Wildfires leave lasting scars on water supplies by spreading contaminants for years
Communities that rely on forested watersheds for drinking water face prolonged risks after wildfires, as new research shows pollutants can persist in rivers for nearly a decade.
Ben Livneh writes for The Conversation.
In short:
- A large-scale study of 245 burned and 300 unburned watersheds in the western U.S. found that wildfires significantly degrade water quality, with contaminants spiking up to 286 times above normal levels.
- Key pollutants include sediment, organic carbon, nitrogen, and phosphorus, which can overwhelm treatment facilities and react with chlorine to form harmful disinfection byproducts.
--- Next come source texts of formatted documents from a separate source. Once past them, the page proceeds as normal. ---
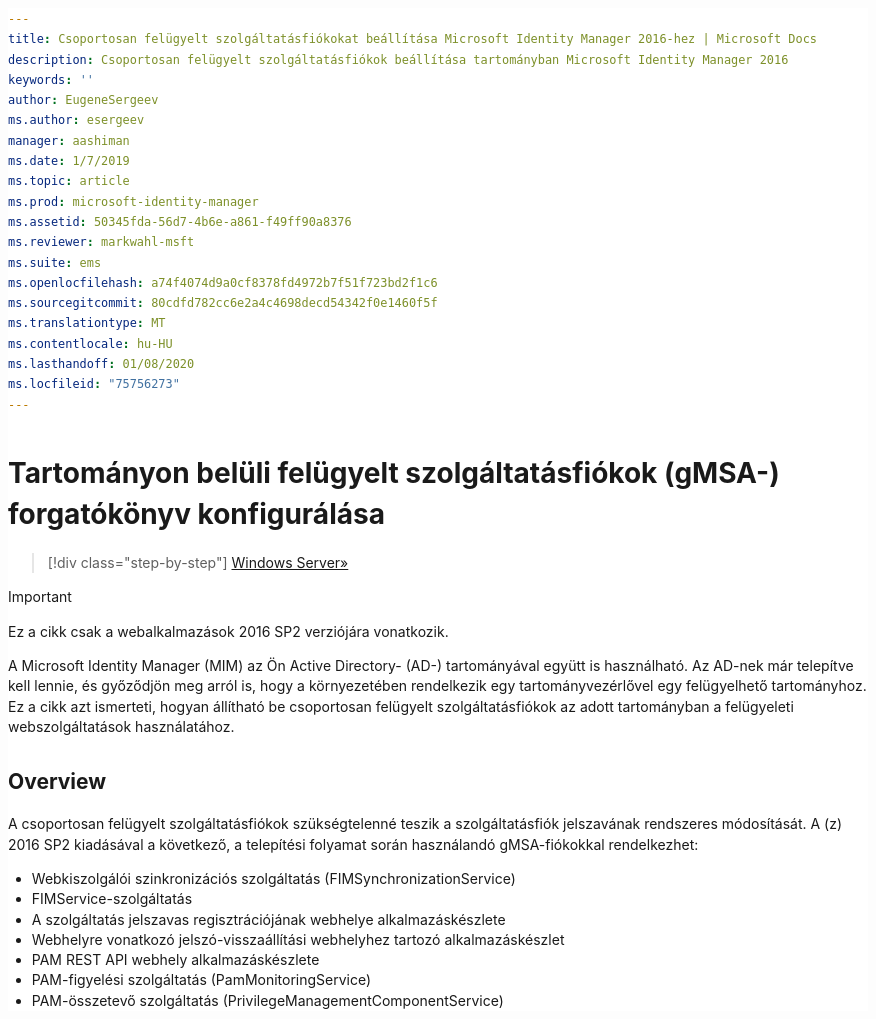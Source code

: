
 ```yaml
---
title: Csoportosan felügyelt szolgáltatásfiókokat beállítása Microsoft Identity Manager 2016-hez | Microsoft Docs
description: Csoportosan felügyelt szolgáltatásfiókok beállítása tartományban Microsoft Identity Manager 2016
keywords: ''
author: EugeneSergeev
ms.author: esergeev
manager: aashiman
ms.date: 1/7/2019
ms.topic: article
ms.prod: microsoft-identity-manager
ms.assetid: 50345fda-56d7-4b6e-a861-f49ff90a8376
ms.reviewer: markwahl-msft
ms.suite: ems
ms.openlocfilehash: a74f4074d9a0cf8378fd4972b7f51f723bd2f1c6
ms.sourcegitcommit: 80cdfd782cc6e2a4c4698decd54342f0e1460f5f
ms.translationtype: MT
ms.contentlocale: hu-HU
ms.lasthandoff: 01/08/2020
ms.locfileid: "75756273"
---
```

# <a name="configure-a-domain-for-group-managed-service-accounts-gmsa-scenario"></a>Tartományon belüli felügyelt szolgáltatásfiókok (gMSA-) forgatókönyv konfigurálása

> [!div class="step-by-step"]
> [Windows Server»](prepare-server-ws2016.md)

> [!IMPORTANT]
> Ez a cikk csak a webalkalmazások 2016 SP2 verziójára vonatkozik.

A Microsoft Identity Manager (MIM) az Ön Active Directory- (AD-) tartományával együtt is használható. Az AD-nek már telepítve kell lennie, és győződjön meg arról is, hogy a környezetében rendelkezik egy tartományvezérlővel egy felügyelhető tartományhoz.  Ez a cikk azt ismerteti, hogyan állítható be csoportosan felügyelt szolgáltatásfiókok az adott tartományban a felügyeleti webszolgáltatások használatához.

## <a name="overview"></a>Overview

A csoportosan felügyelt szolgáltatásfiókok szükségtelenné teszik a szolgáltatásfiók jelszavának rendszeres módosítását. A (z) 2016 SP2 kiadásával a következő, a telepítési folyamat során használandó gMSA-fiókokkal rendelkezhet:

-   Webkiszolgálói szinkronizációs szolgáltatás (FIMSynchronizationService)
-   FIMService-szolgáltatás
-   A szolgáltatás jelszavas regisztrációjának webhelye alkalmazáskészlete
-   Webhelyre vonatkozó jelszó-visszaállítási webhelyhez tartozó alkalmazáskészlet
-   PAM REST API webhely alkalmazáskészlete
-   PAM-figyelési szolgáltatás (PamMonitoringService)
-   PAM-összetevő szolgáltatás (PrivilegeManagementComponentService)
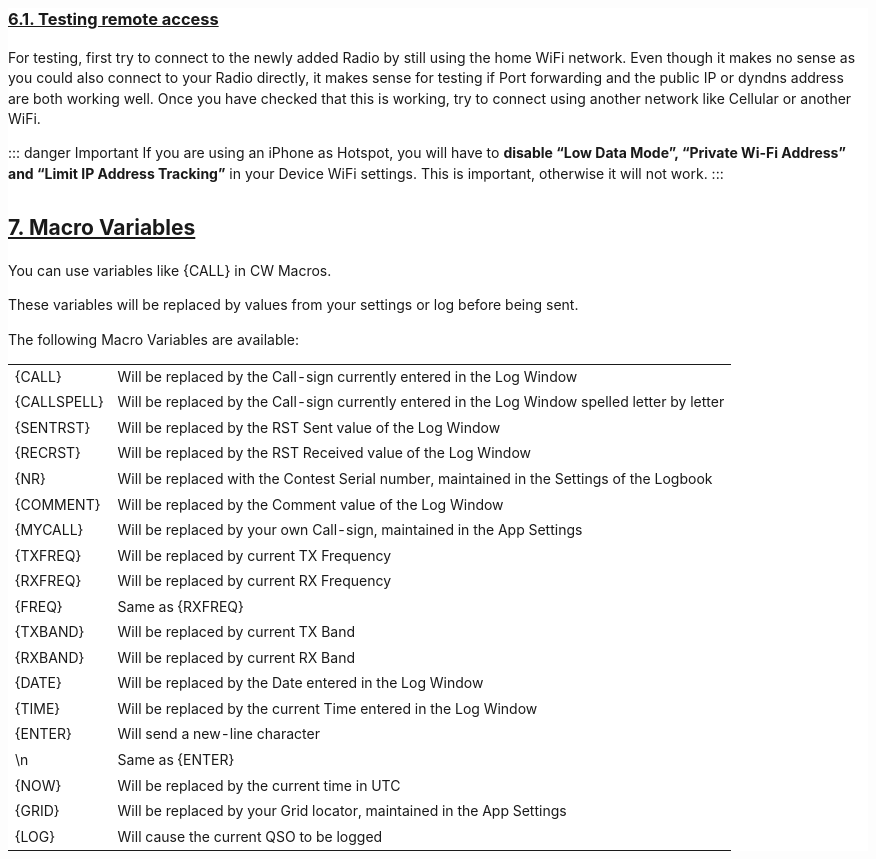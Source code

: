 ### [6.1. Testing remote access](#testing-remote-access)

For testing, first try to connect to the newly added Radio by still using the home WiFi network. Even though it makes no sense as you could also connect to your Radio directly, it makes sense for testing if Port forwarding and the public IP or dyndns address are both working well. Once you have checked that this is working, try to connect using another network like Cellular or another WiFi.

::: danger Important
If you are using an iPhone as Hotspot, you will have to **disable “Low Data Mode”, “Private Wi-Fi Address” and “Limit IP Address Tracking”** in your Device WiFi settings. This is important, otherwise it will not work.
:::

## [7. Macro Variables](#macro-variables)

You can use variables like {CALL} in CW Macros.

These variables will be replaced by values from your settings or log before being sent.

The following Macro Variables are available:

|     |     |
| --- | --- |
| {CALL} | Will be replaced by the Call-sign currently entered in the Log Window |
| {CALLSPELL} | Will be replaced by the Call-sign currently entered in the Log Window spelled letter by letter |
| {SENTRST} | Will be replaced by the RST Sent value of the Log Window |
| {RECRST} | Will be replaced by the RST Received value of the Log Window |
| {NR} | Will be replaced with the Contest Serial number, maintained in the Settings of the Logbook |
| {COMMENT} | Will be replaced by the Comment value of the Log Window |
| {MYCALL} | Will be replaced by your own Call-sign, maintained in the App Settings |
| {TXFREQ} | Will be replaced by current TX Frequency |
| {RXFREQ} | Will be replaced by current RX Frequency |
| {FREQ} | Same as {RXFREQ} |
| {TXBAND} | Will be replaced by current TX Band |
| {RXBAND} | Will be replaced by current RX Band |
| {DATE} | Will be replaced by the Date entered in the Log Window |
| {TIME} | Will be replaced by the current Time entered in the Log Window |
| {ENTER} | Will send a new-line character |
| \\n | Same as {ENTER} |
| {NOW} | Will be replaced by the current time in UTC |
| {GRID} | Will be replaced by your Grid locator, maintained in the App Settings |
| {LOG} | Will cause the current QSO to be logged |
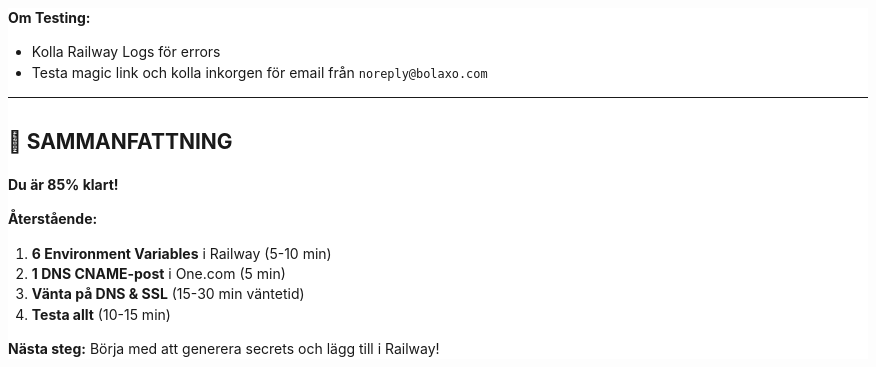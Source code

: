 **Om Testing:**
- Kolla Railway Logs för errors
- Testa magic link och kolla inkorgen för email från `noreply@bolaxo.com`

---

## 🎯 SAMMANFATTNING

**Du är 85% klart!** 

**Återstående:**
1. **6 Environment Variables** i Railway (5-10 min)
2. **1 DNS CNAME-post** i One.com (5 min)
3. **Vänta på DNS & SSL** (15-30 min väntetid)
4. **Testa allt** (10-15 min)

**Nästa steg:** Börja med att generera secrets och lägg till i Railway!

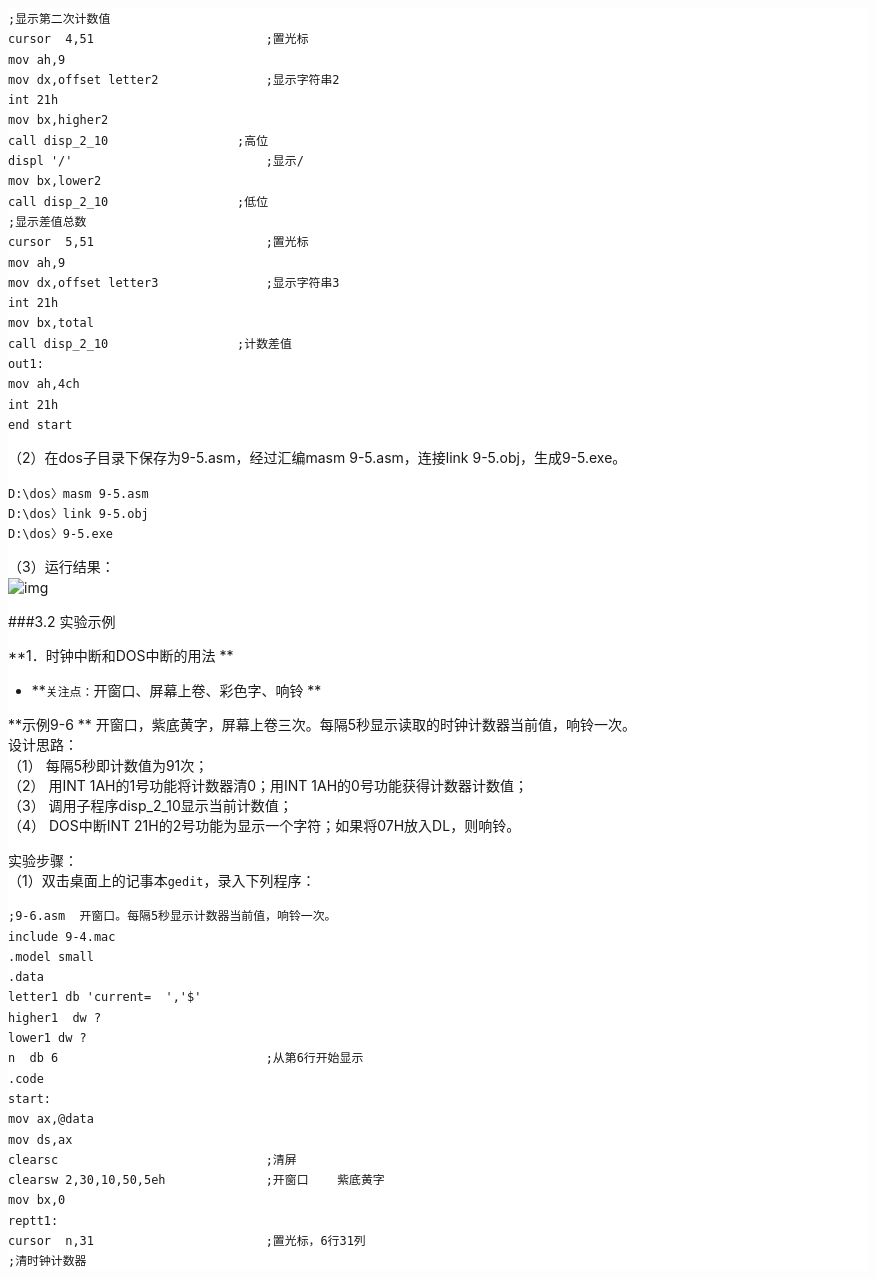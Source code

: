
 ```  
;显示第二次计数值
cursor  4,51						;置光标
mov ah,9
mov dx,offset letter2				;显示字符串2
int 21h
mov bx,higher2
call disp_2_10					;高位
displ '/'							;显示/
mov bx,lower2
call disp_2_10					;低位
;显示差值总数
cursor  5,51						;置光标
mov ah,9
mov dx,offset letter3				;显示字符串3
int 21h
mov bx,total
call disp_2_10					;计数差值
out1:
mov ah,4ch
int 21h
end start
```  
（2）在dos子目录下保存为9-5.asm，经过汇编masm 9-5.asm，连接link 9-5.obj，生成9-5.exe。  
```
D:\dos〉masm 9-5.asm
D:\dos〉link 9-5.obj
D:\dos〉9-5.exe
```
（3）运行结果：            
![img](https://dn-anything-about-doc.qbox.me/userid19434labid372time1421012951637)  

###3.2 实验示例 

**1．时钟中断和DOS中断的用法  ** 

+ **`关注点：`开窗口、屏幕上卷、彩色字、响铃  **

**示例9-6 ** 开窗口，紫底黄字，屏幕上卷三次。每隔5秒显示读取的时钟计数器当前值，响铃一次。  
设计思路：  
（1）	每隔5秒即计数值为91次；  
（2）	用INT 1AH的1号功能将计数器清0；用INT 1AH的0号功能获得计数器计数值；  
（3）	调用子程序disp_2_10显示当前计数值；  
（4）	DOS中断INT 21H的2号功能为显示一个字符；如果将07H放入DL，则响铃。  

实验步骤：  
（1）双击桌面上的记事本`gedit`，录入下列程序：  
```  
;9-6.asm  开窗口。每隔5秒显示计数器当前值，响铃一次。
include 9-4.mac
.model small
.data
letter1 db 'current=  ','$' 
higher1  dw ?
lower1 dw ?		
n  db 6								;从第6行开始显示
.code
start:
mov ax,@data			
mov ds,ax
clearsc								;清屏
clearsw	2,30,10,50,5eh				;开窗口	紫底黄字
mov bx,0
reptt1:
cursor  n,31						;置光标，6行31列
;清时钟计数器
```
- Elevated nitrogen and sediment levels lasted up to eight years, raising the risk of algal blooms and making some water sources unusable for extended periods.
Why this matters:
Wildfires are increasingly affecting how communities in the western United States access clean water. As flames strip away forest cover and bake the soil into a waxy, water-repellent layer, the first rains after a fire wash ash, chemicals, and debris into rivers and reservoirs. This runoff clogs filters, spurs algae growth, and mixes with disinfectants to produce carcinogenic byproducts — problems that don’t resolve quickly. Many cities depend on mountain watersheds for drinking water, yet the damage from fires can linger for years, complicating treatment and threatening supply reliability. With hotter, drier conditions fueling larger fires and more people moving into fire-prone areas, the link between forest health and water security is becoming increasingly important to understand.